■ **PROBLEM**: Note how many lines of the data below hold the word "Sprachen", then give that number with no other text.

******************************

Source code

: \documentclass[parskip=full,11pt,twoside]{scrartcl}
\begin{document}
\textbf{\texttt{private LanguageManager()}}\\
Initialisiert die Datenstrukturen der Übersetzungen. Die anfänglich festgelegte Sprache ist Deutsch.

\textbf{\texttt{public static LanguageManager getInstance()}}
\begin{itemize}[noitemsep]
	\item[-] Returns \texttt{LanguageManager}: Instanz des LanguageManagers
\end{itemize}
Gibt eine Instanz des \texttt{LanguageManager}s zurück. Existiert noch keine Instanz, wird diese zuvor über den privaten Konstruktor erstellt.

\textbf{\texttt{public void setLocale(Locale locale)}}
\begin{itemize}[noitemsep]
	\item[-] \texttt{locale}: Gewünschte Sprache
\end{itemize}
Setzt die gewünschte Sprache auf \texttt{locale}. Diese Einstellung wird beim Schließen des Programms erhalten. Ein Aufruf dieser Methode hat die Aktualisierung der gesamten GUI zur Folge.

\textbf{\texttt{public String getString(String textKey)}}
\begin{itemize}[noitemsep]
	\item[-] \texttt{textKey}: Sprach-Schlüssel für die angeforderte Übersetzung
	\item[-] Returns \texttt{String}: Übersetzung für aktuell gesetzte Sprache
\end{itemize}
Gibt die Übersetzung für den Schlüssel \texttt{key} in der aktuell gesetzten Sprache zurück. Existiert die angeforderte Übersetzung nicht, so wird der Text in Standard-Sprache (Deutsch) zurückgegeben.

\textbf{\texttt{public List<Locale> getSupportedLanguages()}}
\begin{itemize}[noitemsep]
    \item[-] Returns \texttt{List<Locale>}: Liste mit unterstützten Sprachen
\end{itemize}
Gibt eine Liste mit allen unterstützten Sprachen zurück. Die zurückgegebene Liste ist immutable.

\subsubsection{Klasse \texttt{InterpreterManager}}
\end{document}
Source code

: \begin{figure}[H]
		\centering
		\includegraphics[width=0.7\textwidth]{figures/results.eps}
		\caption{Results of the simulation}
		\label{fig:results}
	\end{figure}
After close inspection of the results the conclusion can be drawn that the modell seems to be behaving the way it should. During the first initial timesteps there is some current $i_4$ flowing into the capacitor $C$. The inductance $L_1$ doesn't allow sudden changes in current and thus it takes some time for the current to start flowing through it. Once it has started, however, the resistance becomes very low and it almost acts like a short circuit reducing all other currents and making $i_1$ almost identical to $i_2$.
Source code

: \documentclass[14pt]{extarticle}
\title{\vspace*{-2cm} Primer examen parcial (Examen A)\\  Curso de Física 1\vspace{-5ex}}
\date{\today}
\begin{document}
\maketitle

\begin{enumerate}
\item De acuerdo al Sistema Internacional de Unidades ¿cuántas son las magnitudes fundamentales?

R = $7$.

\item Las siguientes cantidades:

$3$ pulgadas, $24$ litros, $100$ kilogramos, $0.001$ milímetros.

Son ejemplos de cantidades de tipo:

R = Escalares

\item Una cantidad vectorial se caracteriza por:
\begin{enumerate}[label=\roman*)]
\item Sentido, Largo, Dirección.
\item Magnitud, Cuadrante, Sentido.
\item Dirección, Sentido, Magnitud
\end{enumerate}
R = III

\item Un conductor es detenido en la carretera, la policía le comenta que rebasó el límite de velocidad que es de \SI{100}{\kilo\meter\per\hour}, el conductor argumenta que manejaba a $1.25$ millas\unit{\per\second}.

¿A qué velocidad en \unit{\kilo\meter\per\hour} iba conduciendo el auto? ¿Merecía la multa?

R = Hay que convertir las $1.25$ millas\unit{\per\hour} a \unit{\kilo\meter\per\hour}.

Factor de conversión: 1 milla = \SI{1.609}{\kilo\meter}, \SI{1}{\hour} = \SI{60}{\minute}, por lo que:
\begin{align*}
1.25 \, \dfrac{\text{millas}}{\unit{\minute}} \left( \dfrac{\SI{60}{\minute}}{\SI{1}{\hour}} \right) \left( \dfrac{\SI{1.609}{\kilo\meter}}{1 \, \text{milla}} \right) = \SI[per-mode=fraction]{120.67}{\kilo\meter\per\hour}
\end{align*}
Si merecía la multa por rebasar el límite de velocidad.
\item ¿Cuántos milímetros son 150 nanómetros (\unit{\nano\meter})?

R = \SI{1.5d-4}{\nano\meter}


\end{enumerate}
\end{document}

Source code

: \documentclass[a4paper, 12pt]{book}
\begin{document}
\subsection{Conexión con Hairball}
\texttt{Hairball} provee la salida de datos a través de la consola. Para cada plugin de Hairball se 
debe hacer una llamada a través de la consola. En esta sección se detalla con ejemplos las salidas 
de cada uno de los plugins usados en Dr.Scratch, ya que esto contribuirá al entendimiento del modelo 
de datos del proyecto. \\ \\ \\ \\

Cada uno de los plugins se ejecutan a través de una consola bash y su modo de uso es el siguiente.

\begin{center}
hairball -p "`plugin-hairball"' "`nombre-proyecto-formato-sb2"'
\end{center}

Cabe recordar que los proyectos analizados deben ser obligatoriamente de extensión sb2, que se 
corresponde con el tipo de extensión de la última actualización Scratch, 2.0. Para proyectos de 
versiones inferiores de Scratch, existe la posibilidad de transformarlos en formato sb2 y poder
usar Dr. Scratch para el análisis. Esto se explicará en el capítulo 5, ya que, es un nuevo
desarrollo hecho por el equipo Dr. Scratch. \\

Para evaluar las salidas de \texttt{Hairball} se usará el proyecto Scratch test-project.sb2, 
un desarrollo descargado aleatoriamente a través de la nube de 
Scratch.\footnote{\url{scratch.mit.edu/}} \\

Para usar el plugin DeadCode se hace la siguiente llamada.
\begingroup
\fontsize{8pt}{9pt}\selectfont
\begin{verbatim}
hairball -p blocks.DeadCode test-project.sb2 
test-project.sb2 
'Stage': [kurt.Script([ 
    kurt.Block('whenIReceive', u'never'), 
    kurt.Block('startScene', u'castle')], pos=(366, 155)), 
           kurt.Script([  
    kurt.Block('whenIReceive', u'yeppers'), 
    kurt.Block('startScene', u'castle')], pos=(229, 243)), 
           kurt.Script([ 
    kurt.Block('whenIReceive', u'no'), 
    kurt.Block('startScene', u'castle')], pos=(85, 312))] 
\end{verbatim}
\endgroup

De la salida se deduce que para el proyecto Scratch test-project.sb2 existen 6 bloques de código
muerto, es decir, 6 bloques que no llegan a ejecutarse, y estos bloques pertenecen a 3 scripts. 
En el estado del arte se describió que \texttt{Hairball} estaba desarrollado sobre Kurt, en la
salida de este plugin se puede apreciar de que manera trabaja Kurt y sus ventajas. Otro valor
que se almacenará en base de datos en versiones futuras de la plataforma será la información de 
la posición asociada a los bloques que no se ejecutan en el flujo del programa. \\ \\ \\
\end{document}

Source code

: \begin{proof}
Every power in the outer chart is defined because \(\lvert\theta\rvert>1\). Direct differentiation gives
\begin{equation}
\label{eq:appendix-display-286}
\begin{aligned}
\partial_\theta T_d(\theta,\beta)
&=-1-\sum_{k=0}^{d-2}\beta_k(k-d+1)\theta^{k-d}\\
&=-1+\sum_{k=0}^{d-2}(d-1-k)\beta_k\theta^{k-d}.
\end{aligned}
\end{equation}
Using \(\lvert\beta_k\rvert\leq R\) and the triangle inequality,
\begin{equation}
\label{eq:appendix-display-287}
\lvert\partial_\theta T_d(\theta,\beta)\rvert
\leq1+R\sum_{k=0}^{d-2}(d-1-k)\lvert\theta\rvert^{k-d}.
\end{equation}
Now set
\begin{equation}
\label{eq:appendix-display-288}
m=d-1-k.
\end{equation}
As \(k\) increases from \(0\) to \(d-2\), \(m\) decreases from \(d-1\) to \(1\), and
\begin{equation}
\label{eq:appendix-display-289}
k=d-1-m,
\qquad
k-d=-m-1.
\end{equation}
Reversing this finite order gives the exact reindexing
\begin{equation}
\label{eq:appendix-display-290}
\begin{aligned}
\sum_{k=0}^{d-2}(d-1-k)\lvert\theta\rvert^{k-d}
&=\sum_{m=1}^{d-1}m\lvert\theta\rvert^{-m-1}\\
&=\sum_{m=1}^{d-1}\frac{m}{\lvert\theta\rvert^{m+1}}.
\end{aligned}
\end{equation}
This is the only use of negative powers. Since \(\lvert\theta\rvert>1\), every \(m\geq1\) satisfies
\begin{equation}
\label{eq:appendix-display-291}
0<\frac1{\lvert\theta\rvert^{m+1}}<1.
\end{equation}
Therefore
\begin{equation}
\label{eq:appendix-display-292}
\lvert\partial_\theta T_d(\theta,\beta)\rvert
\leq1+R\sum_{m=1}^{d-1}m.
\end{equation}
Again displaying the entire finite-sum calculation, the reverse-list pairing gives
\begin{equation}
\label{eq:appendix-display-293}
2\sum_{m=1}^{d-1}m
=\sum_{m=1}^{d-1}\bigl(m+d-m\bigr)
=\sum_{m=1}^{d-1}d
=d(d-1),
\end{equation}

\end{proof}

******************************

■ **RESULT**: 2